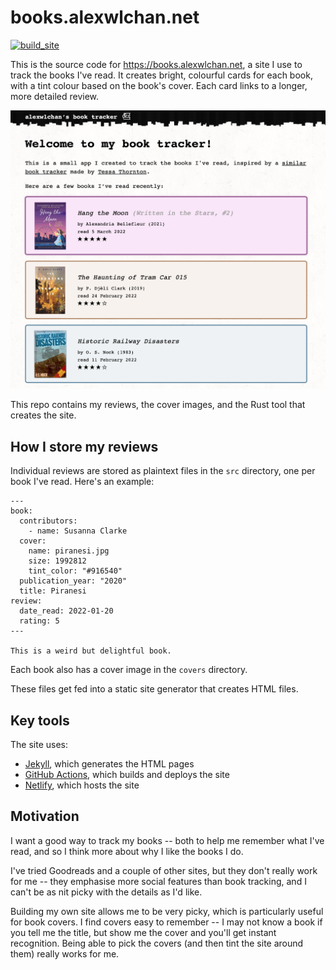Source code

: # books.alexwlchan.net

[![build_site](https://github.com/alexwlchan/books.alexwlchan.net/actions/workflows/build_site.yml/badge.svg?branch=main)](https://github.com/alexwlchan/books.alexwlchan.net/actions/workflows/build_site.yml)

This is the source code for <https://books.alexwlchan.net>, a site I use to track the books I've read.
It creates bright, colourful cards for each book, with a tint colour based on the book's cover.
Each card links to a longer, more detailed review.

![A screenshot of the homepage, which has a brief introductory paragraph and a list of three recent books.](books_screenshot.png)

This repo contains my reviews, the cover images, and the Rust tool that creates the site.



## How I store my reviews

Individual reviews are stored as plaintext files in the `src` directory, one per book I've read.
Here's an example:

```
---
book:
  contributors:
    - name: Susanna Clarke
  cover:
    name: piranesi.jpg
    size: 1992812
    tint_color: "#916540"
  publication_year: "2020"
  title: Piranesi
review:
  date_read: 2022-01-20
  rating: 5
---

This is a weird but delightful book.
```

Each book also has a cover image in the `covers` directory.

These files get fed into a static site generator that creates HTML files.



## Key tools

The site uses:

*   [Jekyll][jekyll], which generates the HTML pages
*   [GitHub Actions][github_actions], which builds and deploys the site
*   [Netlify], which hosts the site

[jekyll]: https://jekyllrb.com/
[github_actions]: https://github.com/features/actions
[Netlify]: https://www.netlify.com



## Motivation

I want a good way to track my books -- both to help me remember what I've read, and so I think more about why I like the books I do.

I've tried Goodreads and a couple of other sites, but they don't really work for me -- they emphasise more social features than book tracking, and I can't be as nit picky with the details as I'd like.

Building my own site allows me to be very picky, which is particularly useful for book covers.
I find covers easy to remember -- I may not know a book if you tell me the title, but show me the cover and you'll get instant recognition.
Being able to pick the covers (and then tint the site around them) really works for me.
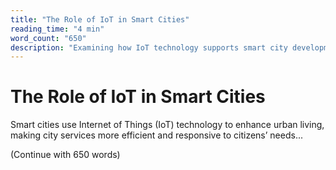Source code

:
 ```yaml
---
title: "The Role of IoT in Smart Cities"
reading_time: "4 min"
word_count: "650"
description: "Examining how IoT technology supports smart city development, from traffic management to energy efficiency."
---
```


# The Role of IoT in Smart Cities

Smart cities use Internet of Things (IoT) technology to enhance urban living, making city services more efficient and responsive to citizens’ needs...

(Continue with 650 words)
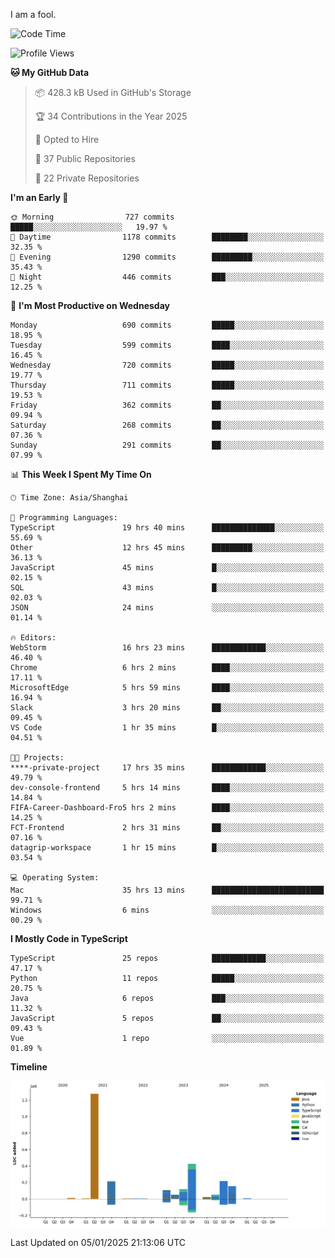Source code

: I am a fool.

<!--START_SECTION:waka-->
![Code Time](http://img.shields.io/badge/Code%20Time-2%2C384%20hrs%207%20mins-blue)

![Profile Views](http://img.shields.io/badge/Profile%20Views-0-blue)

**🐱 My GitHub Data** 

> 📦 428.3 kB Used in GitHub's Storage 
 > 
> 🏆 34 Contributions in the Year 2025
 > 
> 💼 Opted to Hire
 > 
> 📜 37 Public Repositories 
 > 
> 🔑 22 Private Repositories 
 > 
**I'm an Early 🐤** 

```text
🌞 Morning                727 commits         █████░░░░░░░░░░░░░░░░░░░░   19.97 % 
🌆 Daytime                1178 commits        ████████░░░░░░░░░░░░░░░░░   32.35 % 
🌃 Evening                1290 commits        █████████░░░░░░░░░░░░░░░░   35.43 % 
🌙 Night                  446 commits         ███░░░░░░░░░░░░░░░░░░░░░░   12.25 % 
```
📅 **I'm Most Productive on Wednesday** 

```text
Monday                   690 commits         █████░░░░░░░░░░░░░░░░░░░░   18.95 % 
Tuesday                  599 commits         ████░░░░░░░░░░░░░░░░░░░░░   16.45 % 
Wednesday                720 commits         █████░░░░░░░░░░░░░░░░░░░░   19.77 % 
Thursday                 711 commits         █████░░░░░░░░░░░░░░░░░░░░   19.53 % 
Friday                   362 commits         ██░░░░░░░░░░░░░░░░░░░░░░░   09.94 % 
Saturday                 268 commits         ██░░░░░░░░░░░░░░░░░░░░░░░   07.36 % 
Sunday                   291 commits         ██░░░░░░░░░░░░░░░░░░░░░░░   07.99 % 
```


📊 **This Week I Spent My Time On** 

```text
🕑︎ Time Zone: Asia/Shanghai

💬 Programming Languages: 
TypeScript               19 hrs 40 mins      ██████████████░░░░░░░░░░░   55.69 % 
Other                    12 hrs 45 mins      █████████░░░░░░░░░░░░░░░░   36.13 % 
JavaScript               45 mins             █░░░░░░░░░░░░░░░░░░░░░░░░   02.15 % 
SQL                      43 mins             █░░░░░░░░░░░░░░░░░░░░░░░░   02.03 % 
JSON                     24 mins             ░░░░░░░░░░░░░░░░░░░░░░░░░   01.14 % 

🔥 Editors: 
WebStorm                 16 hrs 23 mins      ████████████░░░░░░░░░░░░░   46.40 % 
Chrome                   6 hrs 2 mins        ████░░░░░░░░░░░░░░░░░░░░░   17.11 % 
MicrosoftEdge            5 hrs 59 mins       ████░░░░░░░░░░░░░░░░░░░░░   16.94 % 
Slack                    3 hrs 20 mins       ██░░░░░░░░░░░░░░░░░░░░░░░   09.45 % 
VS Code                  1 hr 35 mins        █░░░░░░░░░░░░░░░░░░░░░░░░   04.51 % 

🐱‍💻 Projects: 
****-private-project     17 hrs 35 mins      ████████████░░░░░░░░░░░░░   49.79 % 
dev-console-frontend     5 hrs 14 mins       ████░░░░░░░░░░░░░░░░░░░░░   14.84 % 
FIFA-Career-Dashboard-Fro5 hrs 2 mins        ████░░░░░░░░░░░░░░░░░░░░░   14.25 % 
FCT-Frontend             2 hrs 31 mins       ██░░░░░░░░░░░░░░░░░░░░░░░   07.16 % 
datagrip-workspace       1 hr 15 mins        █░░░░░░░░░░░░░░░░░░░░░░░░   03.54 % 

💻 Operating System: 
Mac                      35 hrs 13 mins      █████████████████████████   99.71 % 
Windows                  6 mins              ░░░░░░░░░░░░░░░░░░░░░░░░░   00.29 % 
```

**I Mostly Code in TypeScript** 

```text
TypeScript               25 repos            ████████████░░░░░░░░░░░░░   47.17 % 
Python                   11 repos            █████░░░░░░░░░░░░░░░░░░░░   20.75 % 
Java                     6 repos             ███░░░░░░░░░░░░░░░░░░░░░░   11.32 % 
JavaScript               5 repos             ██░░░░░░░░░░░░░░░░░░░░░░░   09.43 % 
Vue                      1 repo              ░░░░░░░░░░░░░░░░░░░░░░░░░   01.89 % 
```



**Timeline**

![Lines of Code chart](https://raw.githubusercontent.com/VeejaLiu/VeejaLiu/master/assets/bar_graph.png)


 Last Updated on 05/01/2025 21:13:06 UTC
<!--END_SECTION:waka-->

WHAT TO WORK ON → Looking at the entries above, can you reproduce exactly the lines from the one that holds "I want a good" through the one that holds "Building my own", and only those?

OUTPUT BELOW →
I want a good way to track my books -- both to help me remember what I've read, and so I think more about why I like the books I do.

I've tried Goodreads and a couple of other sites, but they don't really work for me -- they emphasise more social features than book tracking, and I can't be as nit picky with the details as I'd like.

Building my own site allows me to be very picky, which is particularly useful for book covers.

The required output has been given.